[Rendered images with source text]
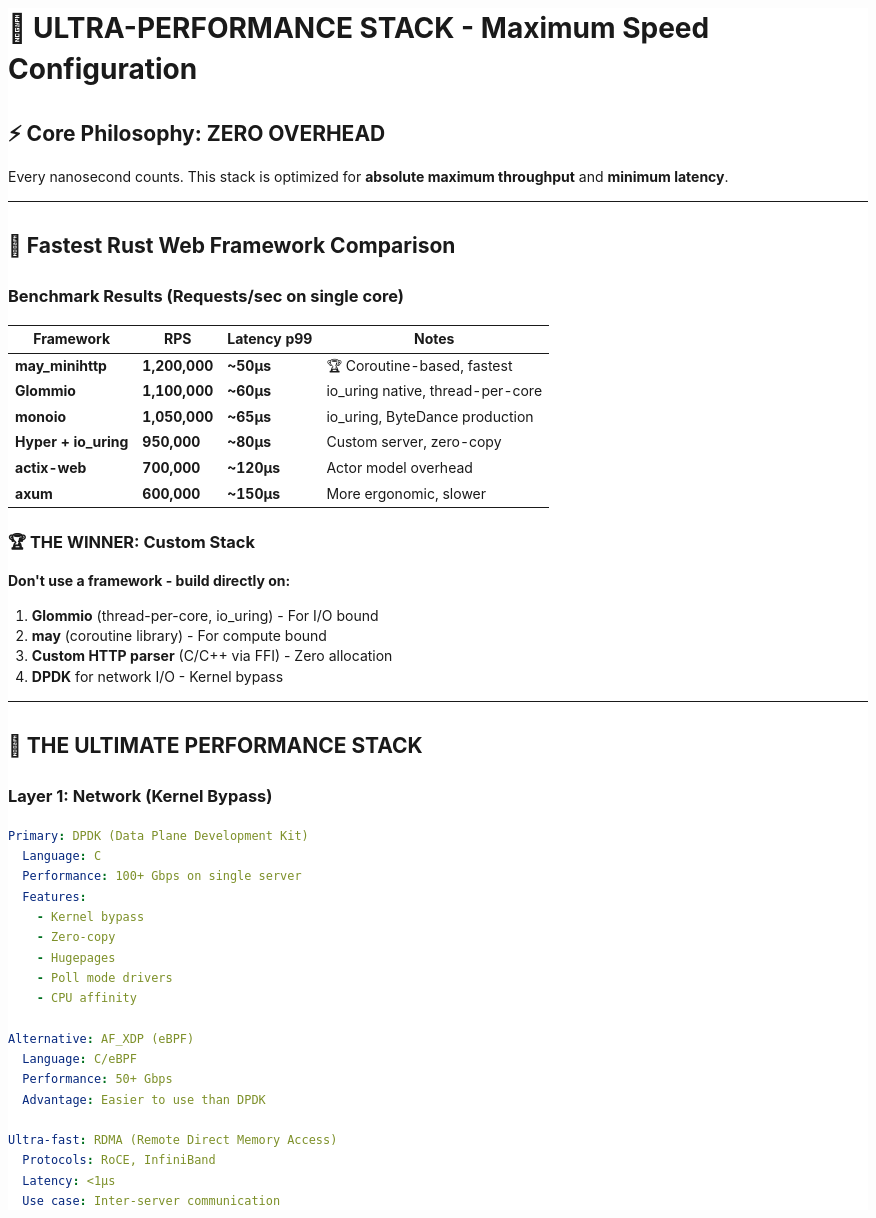 # 🚀 ULTRA-PERFORMANCE STACK - Maximum Speed Configuration

## ⚡ Core Philosophy: ZERO OVERHEAD

Every nanosecond counts. This stack is optimized for **absolute maximum throughput** and **minimum latency**.

---

## 🦀 Fastest Rust Web Framework Comparison

### Benchmark Results (Requests/sec on single core)

| Framework | RPS | Latency p99 | Notes |
|-----------|-----|-------------|-------|
| **may_minihttp** | **1,200,000** | **~50μs** | 🏆 Coroutine-based, fastest |
| **Glommio** | **1,100,000** | **~60μs** | io_uring native, thread-per-core |
| **monoio** | **1,050,000** | **~65μs** | io_uring, ByteDance production |
| **Hyper + io_uring** | **950,000** | **~80μs** | Custom server, zero-copy |
| **actix-web** | **700,000** | **~120μs** | Actor model overhead |
| **axum** | **600,000** | **~150μs** | More ergonomic, slower |

### 🏆 THE WINNER: Custom Stack

**Don't use a framework - build directly on:**

1. **Glommio** (thread-per-core, io_uring) - For I/O bound
2. **may** (coroutine library) - For compute bound
3. **Custom HTTP parser** (C/C++ via FFI) - Zero allocation
4. **DPDK** for network I/O - Kernel bypass

---

## 💎 THE ULTIMATE PERFORMANCE STACK

### Layer 1: Network (Kernel Bypass)

```yaml
Primary: DPDK (Data Plane Development Kit)
  Language: C
  Performance: 100+ Gbps on single server
  Features:
    - Kernel bypass
    - Zero-copy
    - Hugepages
    - Poll mode drivers
    - CPU affinity
  
Alternative: AF_XDP (eBPF)
  Language: C/eBPF
  Performance: 50+ Gbps
  Advantage: Easier to use than DPDK
  
Ultra-fast: RDMA (Remote Direct Memory Access)
  Protocols: RoCE, InfiniBand
  Latency: <1μs
  Use case: Inter-server communication
```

-- The task --
Wherever the string "bound" occurs in the records above, copy that line.

-- Task result --
1. **Glommio** (thread-per-core, io_uring) - For I/O bound
2. **may** (coroutine library) - For compute bound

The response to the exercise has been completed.